+++ Dataset records

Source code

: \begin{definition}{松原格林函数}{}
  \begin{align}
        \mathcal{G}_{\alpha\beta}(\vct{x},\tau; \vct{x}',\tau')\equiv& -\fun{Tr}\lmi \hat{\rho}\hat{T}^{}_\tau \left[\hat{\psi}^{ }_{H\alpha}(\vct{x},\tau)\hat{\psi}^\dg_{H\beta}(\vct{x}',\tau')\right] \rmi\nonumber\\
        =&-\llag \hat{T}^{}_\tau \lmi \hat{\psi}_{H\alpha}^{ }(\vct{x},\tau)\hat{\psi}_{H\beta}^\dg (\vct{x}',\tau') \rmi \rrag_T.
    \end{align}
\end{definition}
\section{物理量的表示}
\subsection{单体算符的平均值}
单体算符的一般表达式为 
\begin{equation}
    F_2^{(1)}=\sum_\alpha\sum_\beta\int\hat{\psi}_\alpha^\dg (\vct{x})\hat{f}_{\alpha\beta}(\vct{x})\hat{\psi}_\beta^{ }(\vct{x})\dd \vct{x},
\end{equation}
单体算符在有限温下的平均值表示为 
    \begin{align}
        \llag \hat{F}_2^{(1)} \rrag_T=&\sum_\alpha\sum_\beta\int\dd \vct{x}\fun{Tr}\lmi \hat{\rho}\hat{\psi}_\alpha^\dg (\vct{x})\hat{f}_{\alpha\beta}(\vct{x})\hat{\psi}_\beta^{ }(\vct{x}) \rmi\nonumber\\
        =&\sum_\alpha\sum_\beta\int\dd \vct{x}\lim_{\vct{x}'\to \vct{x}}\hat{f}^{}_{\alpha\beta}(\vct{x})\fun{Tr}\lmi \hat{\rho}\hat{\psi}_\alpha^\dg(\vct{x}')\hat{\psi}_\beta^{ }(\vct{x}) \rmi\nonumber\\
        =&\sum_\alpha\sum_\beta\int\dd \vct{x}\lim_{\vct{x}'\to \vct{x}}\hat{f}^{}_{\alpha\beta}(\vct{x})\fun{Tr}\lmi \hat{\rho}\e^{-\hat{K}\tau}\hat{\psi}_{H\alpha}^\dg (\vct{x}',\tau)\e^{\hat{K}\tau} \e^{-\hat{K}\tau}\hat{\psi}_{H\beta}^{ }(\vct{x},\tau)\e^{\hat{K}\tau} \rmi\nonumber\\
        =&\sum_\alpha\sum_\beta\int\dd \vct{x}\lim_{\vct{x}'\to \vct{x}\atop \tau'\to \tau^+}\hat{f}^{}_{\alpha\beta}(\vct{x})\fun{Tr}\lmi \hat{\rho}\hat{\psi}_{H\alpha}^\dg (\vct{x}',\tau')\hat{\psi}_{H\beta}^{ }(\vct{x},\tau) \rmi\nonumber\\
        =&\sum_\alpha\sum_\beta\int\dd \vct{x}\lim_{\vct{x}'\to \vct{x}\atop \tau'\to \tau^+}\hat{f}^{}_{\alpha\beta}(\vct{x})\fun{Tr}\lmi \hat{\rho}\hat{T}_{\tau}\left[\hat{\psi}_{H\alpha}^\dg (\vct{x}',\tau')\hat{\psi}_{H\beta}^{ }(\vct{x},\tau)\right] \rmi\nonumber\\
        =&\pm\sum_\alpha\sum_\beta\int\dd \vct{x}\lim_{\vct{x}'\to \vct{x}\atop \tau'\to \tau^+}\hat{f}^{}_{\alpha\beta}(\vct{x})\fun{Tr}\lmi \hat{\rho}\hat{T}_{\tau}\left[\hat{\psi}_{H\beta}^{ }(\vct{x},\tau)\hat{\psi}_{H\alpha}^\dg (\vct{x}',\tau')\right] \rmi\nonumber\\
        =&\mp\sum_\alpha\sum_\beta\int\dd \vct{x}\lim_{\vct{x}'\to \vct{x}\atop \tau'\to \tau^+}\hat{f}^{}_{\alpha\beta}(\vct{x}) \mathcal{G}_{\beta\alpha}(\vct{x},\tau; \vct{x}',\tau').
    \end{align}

++++++

Count of lines that include "begin" in the records above: write that value only.

4